And good thinking about the litter box. I guess I'll just move it out of the room and put his from the garage up there for him. Slow and steady, that's the way to do this.


----------



## OctoberinMaine (Sep 12, 2006)

I'm also of no help whatsoever, but have to say that is one *beautiful* cat. I really hope everything goes well and you can start the process of introducing him inside the house. Just think, his lot in life is already much better than it would have been by having him in the garage, so you've already taken a big step in the right direction for him. You're doing more than most people would.


----------



## Smokey596 (Nov 29, 2010)

October said:


> I'm also of no help whatsoever, but have to say that is one *beautiful* cat. I really hope everything goes well and you can start the process of introducing him inside the house.
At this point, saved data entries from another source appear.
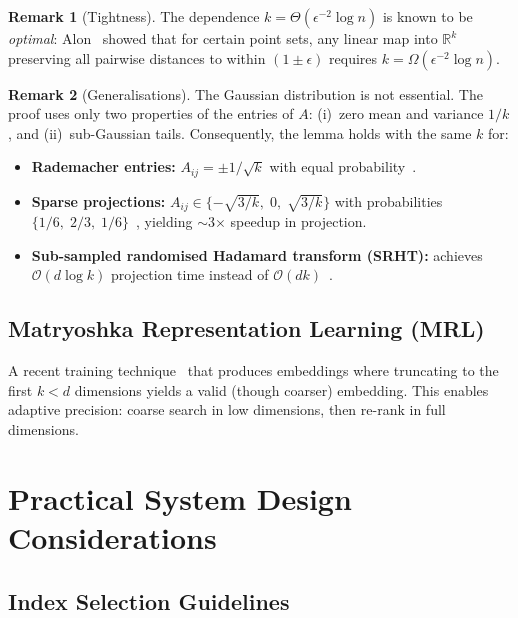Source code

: \documentclass[11pt,a4paper]{article}
\theoremstyle{definition}
\newtheorem{remark}{Remark}[section]
\newcommand{\R}{\mathbb{R}}
\newcommand{\calO}{\mathcal{O}}
\begin{document}
\begin{remark}[Tightness]
The dependence $k = \Theta(\epsilon^{-2}\log n)$ is known to be
\emph{optimal}: Alon~\cite{alon2003jl} showed that for certain point sets, any
linear map into $\R^k$ preserving all pairwise distances to within
$(1 \pm \epsilon)$ requires $k = \Omega(\epsilon^{-2}\log n)$.
\end{remark}

\begin{remark}[Generalisations]
The Gaussian distribution is not essential.  The proof uses only
two properties of the entries of $A$: (i)~zero mean and variance $1/k$,
and (ii)~sub-Gaussian tails.  Consequently, the lemma holds with the
same $k$ for:
\begin{itemize}[nosep]
  \item \textbf{Rademacher entries:} $A_{ij} = \pm 1/\sqrt{k}$ with
    equal probability~\cite{achlioptas2003random}.
  \item \textbf{Sparse projections:} $A_{ij} \in
    \{-\sqrt{3/k},\; 0,\; \sqrt{3/k}\}$ with probabilities
    $\{1/6,\; 2/3,\; 1/6\}$~\cite{achlioptas2003random}, yielding $\sim$3$\times$
    speedup in projection.
  \item \textbf{Sub-sampled randomised Hadamard transform (SRHT):}
    achieves $\calO(d \log k)$ projection time instead of
    $\calO(dk)$~\cite{ailon2009fast}.
\end{itemize}
\end{remark}

\subsection{Matryoshka Representation Learning (MRL)}

A recent training technique~\cite{kusupati2022matryoshka} that produces embeddings where truncating
to the first $k < d$ dimensions yields a valid (though coarser)
embedding.  This enables adaptive precision: coarse search in low
dimensions, then re-rank in full dimensions.


\section{Practical System Design Considerations}\label{sec:practical}

\subsection{Index Selection Guidelines}
\end{document}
Just think, his lot in life is already much better than it would have been by having him in the garage, so you've already taken a big step in the right direction for him. You're doing more than most people would.


Thanks! And actually, the garage is one step up too. I've been taking care of him outside for a year now. That's why his name is Snow Kitty (I call him Snowy too), because he braved the snow and ice and rain. Back then he wouldn't even stop at my patio to eat, and look how far we've come! 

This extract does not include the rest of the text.